▶ [Exercise] In the entries below, find every line holding the string "that" and collect it.

[Stored data entries]
----

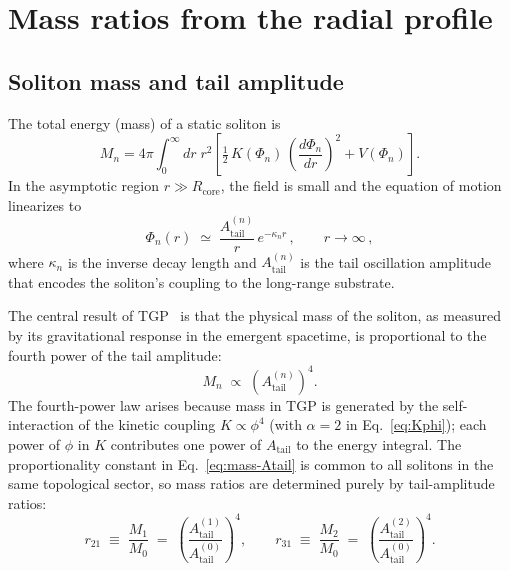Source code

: \documentclass[11pt,a4paper]{article}
\newcommand{\Atail}{A_{\mathrm{tail}}}
\begin{document}
\section{Mass ratios from the radial profile}\label{sec:massratios}

\subsection{Soliton mass and tail amplitude}

The total energy (mass) of a static soliton is
\begin{equation}\label{eq:solitonmass}
  M_n = 4\pi \int_0^\infty dr\;r^2\left[
    \tfrac{1}{2}\,K(\Phi_n)\,\left(\frac{d\Phi_n}{dr}\right)^{\!2}
    + V(\Phi_n)
  \right].
\end{equation}
In the asymptotic region $r \gg R_{\mathrm{core}}$, the field is
small and the equation of motion linearizes to
\begin{equation}\label{eq:linear-tail}
  \Phi_n(r) \;\simeq\; \frac{\Atail^{(n)}}{r}\,e^{-\kappa_n r}\,,
  \qquad r \to \infty\,,
\end{equation}
where $\kappa_n$ is the inverse decay length and $\Atail^{(n)}$ is
the tail oscillation amplitude that encodes the soliton's coupling
to the long-range substrate.

The central result of TGP~\cite{Serafin2026-full} is that the
physical mass of the soliton, as measured by its gravitational
response in the emergent spacetime, is proportional to the fourth
power of the tail amplitude:
\begin{equation}\label{eq:mass-Atail}
  M_n \;\propto\; \left(\Atail^{(n)}\right)^{4}.
\end{equation}
The fourth-power law arises because mass in TGP is generated by
the self-interaction of the kinetic coupling $K \propto \phi^4$
(with $\alpha=2$ in Eq.~\eqref{eq:Kphi}); each power of $\phi$
in $K$ contributes one power of $\Atail$ to the energy integral.
The proportionality constant in Eq.~\eqref{eq:mass-Atail} is common
to all solitons in the same topological sector, so mass ratios are
determined purely by tail-amplitude ratios:
\begin{equation}\label{eq:ratio-formula}
  r_{21} \;\equiv\; \frac{M_1}{M_0}
  \;=\; \left(\frac{\Atail^{(1)}}{\Atail^{(0)}}\right)^{\!4},
  \qquad
  r_{31} \;\equiv\; \frac{M_2}{M_0}
  \;=\; \left(\frac{\Atail^{(2)}}{\Atail^{(0)}}\right)^{\!4}.
\end{equation}
\end{document}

----

▶ [Solution to this task]
the tail oscillation amplitude that encodes the soliton's coupling
The central result of TGP~\cite{Serafin2026-full} is that the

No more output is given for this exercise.